*What this task involves:*
Please copy out every line of the listing below in which the word "Liste" appears.

==========

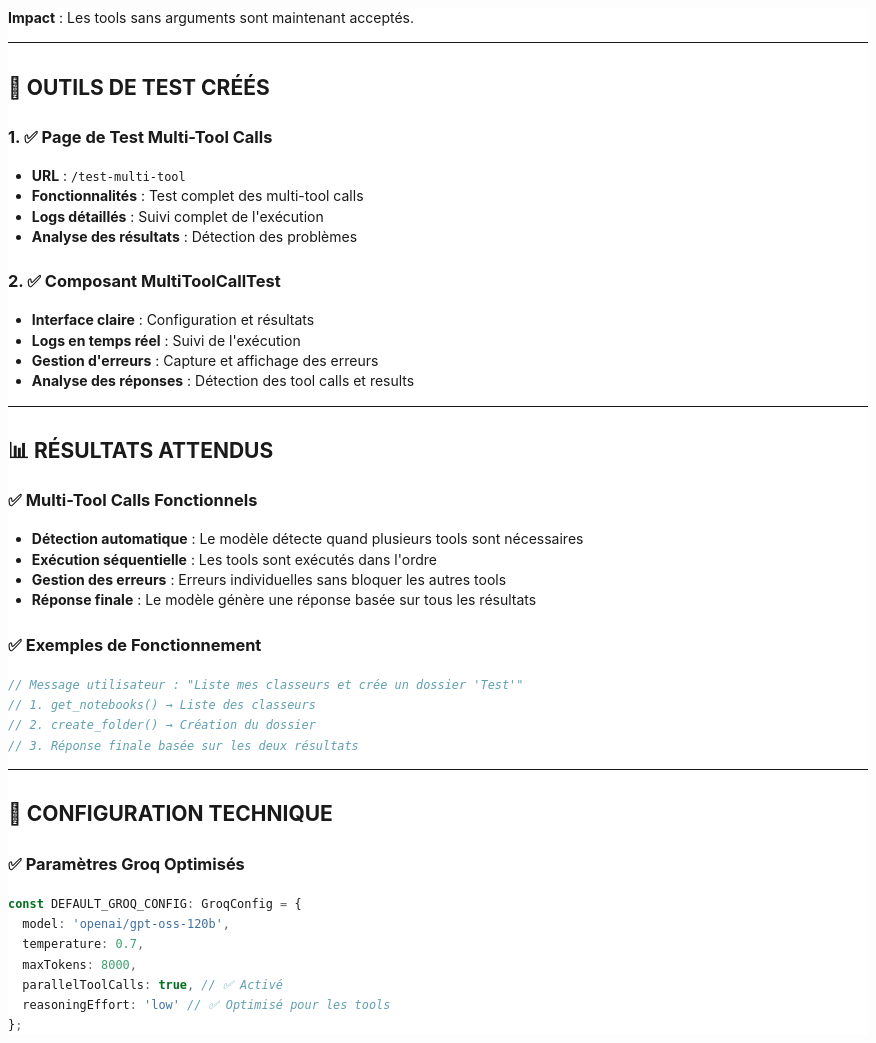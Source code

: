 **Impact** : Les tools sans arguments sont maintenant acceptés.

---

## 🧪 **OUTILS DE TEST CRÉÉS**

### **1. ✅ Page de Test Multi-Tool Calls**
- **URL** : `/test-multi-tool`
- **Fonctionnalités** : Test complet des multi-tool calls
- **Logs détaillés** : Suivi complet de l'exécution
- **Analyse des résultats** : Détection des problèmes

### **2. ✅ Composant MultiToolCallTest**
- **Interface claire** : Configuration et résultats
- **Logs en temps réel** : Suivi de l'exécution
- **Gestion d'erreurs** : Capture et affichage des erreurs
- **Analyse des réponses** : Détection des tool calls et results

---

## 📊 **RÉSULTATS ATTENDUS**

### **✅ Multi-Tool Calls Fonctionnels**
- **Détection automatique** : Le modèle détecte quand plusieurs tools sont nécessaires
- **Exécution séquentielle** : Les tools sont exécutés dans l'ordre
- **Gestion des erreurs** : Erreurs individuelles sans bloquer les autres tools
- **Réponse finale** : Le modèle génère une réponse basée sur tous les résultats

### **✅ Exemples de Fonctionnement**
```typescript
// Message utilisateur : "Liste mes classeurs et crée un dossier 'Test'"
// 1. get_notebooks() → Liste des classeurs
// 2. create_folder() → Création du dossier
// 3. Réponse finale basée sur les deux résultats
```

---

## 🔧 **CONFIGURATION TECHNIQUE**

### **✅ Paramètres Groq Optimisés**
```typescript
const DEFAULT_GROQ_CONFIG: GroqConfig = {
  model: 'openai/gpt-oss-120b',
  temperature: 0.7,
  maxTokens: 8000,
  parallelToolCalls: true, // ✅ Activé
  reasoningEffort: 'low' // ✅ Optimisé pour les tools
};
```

==========

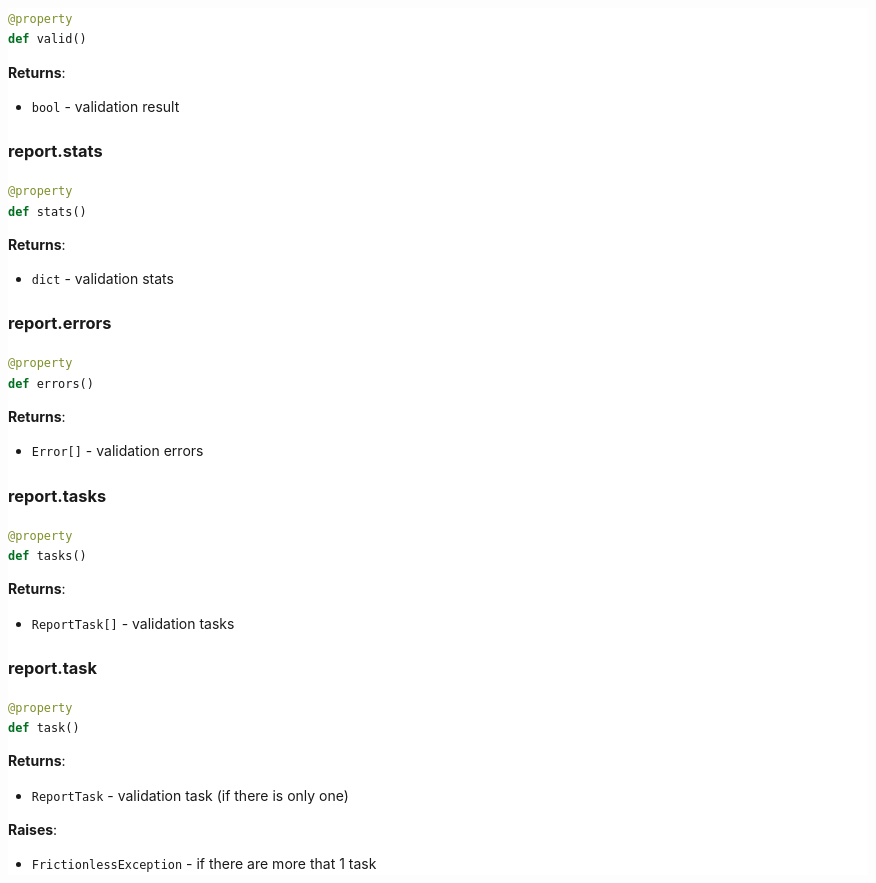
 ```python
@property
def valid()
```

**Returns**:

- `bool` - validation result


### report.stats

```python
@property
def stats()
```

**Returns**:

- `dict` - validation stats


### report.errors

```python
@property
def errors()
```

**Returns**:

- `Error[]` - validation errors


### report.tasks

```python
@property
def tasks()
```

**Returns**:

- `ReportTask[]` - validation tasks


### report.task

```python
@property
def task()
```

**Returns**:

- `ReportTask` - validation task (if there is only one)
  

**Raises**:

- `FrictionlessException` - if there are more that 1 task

==========

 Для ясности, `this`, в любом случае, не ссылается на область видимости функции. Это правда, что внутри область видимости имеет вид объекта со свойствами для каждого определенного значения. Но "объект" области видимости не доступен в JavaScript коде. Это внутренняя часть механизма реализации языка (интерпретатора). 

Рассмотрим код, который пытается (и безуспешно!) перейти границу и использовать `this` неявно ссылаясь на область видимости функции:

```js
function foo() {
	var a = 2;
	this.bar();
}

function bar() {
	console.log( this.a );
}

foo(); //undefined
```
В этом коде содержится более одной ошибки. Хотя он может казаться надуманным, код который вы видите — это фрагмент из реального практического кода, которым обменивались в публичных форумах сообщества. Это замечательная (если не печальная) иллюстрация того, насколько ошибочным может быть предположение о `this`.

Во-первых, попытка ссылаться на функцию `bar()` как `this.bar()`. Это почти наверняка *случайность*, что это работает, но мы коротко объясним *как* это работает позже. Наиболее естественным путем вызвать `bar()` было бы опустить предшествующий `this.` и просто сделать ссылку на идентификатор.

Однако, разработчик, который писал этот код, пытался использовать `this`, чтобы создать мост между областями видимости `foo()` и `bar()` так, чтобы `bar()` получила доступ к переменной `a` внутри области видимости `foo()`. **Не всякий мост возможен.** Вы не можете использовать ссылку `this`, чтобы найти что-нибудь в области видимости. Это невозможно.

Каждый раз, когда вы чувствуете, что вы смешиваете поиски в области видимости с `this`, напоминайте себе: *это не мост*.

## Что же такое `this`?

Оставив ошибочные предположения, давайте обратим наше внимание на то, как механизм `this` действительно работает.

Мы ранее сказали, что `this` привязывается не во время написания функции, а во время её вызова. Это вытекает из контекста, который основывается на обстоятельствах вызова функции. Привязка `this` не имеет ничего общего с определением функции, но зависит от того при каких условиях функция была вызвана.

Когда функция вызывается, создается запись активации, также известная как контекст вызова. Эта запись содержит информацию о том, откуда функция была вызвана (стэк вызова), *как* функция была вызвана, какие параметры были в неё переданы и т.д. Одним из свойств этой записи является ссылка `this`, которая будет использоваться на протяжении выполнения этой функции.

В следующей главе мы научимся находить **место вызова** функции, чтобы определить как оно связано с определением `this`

==========

*Written reply:*
// Message utilisateur : "Liste mes classeurs et crée un dossier 'Test'"
// 1. get_notebooks() → Liste des classeurs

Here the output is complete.